*** Block opens ***
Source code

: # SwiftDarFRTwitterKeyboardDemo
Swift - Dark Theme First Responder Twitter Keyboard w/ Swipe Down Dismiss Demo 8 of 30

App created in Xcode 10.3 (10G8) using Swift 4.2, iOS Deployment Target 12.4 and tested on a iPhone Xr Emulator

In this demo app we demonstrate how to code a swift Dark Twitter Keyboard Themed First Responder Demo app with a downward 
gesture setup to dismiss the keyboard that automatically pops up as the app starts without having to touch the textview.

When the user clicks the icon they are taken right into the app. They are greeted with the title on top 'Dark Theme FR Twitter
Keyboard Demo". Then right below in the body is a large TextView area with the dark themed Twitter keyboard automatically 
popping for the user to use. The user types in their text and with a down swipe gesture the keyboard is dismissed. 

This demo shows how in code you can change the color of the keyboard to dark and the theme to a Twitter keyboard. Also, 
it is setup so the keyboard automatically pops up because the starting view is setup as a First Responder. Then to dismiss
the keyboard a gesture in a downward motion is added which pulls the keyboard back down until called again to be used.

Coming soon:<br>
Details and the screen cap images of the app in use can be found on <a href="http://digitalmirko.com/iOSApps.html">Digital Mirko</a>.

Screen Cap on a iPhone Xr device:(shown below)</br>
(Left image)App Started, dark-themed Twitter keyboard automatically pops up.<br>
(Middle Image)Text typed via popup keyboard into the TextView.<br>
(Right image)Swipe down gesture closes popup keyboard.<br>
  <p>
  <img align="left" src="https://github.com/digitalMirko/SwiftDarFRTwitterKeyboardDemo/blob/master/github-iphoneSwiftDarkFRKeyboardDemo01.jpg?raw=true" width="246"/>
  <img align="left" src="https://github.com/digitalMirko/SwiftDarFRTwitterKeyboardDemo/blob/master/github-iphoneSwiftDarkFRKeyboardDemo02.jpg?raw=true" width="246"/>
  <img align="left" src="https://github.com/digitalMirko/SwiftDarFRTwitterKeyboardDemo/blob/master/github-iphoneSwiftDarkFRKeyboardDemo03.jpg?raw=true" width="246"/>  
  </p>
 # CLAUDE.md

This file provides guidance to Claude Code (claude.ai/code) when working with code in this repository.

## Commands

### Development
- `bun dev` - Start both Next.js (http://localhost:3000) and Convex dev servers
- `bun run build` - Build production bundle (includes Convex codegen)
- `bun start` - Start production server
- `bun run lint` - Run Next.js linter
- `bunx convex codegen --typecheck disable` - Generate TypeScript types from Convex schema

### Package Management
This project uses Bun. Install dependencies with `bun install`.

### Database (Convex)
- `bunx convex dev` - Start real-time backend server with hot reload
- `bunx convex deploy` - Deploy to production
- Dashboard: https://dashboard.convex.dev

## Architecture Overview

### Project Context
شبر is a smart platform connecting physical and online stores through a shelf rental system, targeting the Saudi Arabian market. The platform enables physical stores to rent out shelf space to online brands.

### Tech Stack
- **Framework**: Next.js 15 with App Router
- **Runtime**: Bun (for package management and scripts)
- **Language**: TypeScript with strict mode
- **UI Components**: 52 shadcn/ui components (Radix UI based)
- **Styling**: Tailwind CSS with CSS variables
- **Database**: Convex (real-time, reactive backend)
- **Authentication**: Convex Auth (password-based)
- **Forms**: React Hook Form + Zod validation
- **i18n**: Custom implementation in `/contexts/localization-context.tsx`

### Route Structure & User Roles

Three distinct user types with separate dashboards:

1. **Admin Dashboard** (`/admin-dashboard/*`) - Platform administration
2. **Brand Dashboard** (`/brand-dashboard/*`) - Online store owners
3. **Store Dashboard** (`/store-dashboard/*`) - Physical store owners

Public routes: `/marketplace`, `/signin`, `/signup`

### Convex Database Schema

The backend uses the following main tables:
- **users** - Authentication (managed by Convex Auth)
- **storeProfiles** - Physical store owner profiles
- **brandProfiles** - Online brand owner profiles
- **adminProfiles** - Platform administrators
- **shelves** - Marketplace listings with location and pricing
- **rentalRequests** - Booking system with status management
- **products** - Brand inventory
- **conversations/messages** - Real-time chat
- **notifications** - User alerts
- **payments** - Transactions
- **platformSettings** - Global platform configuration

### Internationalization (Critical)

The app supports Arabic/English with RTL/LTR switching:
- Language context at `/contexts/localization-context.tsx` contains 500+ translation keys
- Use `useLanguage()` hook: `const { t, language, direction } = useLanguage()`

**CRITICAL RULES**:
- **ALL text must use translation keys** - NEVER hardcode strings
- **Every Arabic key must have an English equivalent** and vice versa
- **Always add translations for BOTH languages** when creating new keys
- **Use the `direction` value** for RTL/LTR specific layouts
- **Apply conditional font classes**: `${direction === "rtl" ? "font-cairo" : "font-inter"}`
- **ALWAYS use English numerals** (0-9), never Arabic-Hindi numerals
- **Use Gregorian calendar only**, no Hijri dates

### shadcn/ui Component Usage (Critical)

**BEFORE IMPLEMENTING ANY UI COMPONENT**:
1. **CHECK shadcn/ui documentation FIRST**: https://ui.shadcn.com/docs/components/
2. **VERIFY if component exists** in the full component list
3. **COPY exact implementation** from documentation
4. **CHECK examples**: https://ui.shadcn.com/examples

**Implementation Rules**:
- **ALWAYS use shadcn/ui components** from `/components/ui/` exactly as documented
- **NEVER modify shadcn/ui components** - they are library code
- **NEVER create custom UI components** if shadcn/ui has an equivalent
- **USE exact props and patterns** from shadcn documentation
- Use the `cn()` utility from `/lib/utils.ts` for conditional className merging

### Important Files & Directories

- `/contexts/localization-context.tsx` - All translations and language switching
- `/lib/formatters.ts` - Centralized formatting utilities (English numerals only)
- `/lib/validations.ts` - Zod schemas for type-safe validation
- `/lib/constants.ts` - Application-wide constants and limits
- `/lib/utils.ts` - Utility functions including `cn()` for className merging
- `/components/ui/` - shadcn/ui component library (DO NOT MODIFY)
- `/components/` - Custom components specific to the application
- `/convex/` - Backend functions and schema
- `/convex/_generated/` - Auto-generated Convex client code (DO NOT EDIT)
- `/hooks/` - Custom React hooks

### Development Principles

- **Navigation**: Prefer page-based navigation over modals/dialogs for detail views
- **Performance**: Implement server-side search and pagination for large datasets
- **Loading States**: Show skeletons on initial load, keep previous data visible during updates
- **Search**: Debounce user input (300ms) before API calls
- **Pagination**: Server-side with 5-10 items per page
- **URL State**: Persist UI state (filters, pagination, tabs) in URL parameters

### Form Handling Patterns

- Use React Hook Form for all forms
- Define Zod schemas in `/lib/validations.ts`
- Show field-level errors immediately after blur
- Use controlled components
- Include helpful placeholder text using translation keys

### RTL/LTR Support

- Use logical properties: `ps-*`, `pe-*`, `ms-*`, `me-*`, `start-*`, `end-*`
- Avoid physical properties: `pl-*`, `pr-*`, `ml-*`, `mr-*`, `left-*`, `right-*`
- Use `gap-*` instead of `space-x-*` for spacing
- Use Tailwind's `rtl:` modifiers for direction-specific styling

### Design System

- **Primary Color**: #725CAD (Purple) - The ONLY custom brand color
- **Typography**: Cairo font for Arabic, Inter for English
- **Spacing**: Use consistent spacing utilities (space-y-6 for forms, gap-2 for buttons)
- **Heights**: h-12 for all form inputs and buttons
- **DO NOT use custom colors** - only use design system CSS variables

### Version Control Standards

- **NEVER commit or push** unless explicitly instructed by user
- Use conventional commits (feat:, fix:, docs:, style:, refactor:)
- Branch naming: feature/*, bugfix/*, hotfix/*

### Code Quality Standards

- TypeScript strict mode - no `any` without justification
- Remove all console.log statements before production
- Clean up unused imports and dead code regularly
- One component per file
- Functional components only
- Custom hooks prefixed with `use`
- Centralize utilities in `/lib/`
*** Block closes ***
**TASK PROMPT**
Please, from the entries above, set down exactly the lines from the one containing "In this demo" through the one containing "dark themed Twitter keyboard automatically", and only those.

**SOLUTION FOR THIS EXERCISE**
In this demo app we demonstrate how to code a swift Dark Twitter Keyboard Themed First Responder Demo app with a downward 
gesture setup to dismiss the keyboard that automatically pops up as the app starts without having to touch the textview.

When the user clicks the icon they are taken right into the app. They are greeted with the title on top 'Dark Theme FR Twitter
Keyboard Demo". Then right below in the body is a large TextView area with the dark themed Twitter keyboard automatically 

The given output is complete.